## About this exercise
Lines that include "Fails" make up the answer; copy all of them from the data below.

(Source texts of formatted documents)
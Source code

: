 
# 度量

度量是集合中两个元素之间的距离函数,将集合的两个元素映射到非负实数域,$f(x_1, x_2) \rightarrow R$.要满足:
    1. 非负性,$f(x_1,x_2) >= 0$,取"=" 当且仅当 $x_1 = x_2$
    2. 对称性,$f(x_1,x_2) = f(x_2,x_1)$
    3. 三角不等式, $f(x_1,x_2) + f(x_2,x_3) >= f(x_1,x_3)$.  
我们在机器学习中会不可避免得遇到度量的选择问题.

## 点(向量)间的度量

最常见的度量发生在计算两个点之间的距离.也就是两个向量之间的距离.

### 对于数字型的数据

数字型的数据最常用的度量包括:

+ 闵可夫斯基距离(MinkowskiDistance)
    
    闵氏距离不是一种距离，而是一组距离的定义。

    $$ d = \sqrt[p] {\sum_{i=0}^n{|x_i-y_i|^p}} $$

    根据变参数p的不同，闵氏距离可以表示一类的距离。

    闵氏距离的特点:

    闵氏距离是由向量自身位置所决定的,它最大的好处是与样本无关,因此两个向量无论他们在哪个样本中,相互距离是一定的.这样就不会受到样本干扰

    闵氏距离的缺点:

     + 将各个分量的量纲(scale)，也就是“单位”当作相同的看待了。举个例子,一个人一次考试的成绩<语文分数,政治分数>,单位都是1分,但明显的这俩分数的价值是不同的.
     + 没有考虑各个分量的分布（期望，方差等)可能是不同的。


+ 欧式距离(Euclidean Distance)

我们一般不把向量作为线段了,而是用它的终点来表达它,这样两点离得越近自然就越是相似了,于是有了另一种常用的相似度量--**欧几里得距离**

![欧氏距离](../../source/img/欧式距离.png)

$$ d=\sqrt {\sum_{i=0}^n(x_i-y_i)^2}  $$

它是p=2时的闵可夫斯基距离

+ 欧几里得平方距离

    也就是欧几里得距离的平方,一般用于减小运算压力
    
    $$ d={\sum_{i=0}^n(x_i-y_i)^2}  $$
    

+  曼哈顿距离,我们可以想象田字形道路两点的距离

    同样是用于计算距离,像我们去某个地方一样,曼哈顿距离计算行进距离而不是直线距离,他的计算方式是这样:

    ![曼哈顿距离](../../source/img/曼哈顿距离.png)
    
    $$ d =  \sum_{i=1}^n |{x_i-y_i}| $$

* * *

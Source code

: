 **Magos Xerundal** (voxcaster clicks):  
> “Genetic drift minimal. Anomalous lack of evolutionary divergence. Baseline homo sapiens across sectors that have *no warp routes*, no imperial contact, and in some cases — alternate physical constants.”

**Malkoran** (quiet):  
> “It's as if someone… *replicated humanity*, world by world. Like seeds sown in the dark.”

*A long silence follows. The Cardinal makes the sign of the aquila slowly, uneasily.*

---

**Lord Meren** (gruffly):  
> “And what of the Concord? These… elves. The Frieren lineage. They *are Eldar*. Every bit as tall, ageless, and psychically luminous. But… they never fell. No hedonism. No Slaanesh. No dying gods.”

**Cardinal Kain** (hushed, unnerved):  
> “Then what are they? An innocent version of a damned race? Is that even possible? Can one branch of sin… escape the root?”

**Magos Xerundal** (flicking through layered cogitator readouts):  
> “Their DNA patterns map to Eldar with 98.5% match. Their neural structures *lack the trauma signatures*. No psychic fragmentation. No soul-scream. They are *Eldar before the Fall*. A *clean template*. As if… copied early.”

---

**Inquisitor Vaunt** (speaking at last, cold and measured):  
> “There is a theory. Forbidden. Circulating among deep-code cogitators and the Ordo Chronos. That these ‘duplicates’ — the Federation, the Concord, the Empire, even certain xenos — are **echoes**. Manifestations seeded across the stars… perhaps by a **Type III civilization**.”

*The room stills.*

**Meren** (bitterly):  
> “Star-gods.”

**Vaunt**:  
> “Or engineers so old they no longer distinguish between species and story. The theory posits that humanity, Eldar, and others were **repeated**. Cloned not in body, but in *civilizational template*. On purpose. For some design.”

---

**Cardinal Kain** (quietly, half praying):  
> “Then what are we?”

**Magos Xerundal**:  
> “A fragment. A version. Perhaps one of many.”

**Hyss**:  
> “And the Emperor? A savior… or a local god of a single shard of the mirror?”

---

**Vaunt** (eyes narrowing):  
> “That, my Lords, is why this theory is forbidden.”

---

--

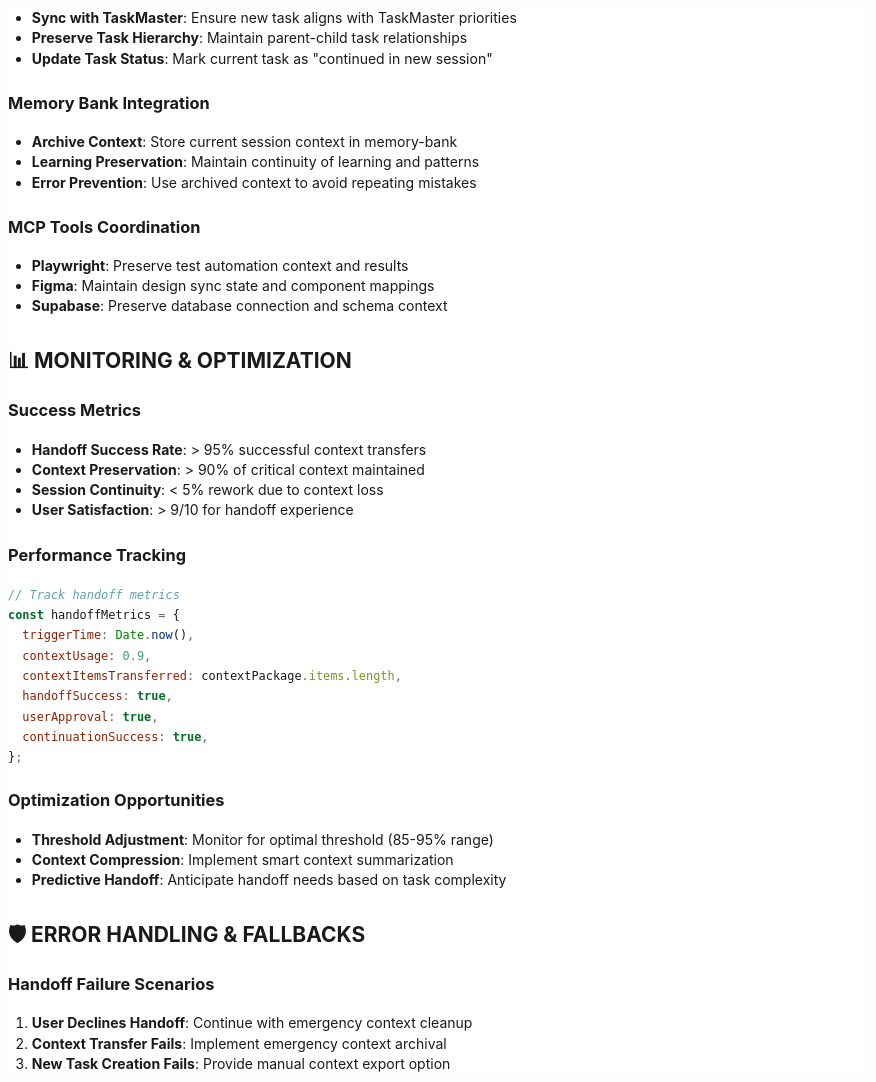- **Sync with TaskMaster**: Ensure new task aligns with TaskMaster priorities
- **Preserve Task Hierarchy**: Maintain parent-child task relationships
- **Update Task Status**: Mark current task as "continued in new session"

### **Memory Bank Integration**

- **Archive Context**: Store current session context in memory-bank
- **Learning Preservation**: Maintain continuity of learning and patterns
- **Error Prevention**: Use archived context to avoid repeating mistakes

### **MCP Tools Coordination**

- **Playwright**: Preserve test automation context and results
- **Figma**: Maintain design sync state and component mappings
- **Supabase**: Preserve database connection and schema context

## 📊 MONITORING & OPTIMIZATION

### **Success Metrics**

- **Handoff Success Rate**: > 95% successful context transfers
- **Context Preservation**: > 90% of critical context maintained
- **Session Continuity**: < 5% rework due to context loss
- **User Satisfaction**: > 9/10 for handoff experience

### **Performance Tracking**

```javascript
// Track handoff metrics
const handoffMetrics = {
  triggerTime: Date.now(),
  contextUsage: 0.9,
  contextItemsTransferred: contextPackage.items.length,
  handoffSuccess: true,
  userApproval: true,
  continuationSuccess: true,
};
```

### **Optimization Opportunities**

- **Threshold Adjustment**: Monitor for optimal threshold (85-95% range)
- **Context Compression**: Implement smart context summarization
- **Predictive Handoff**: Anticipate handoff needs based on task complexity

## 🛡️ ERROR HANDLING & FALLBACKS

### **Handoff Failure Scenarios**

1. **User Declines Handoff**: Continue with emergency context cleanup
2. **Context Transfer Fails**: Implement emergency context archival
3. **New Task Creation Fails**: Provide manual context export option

## Solution to this problem
2. **Context Transfer Fails**: Implement emergency context archival
3. **New Task Creation Fails**: Provide manual context export option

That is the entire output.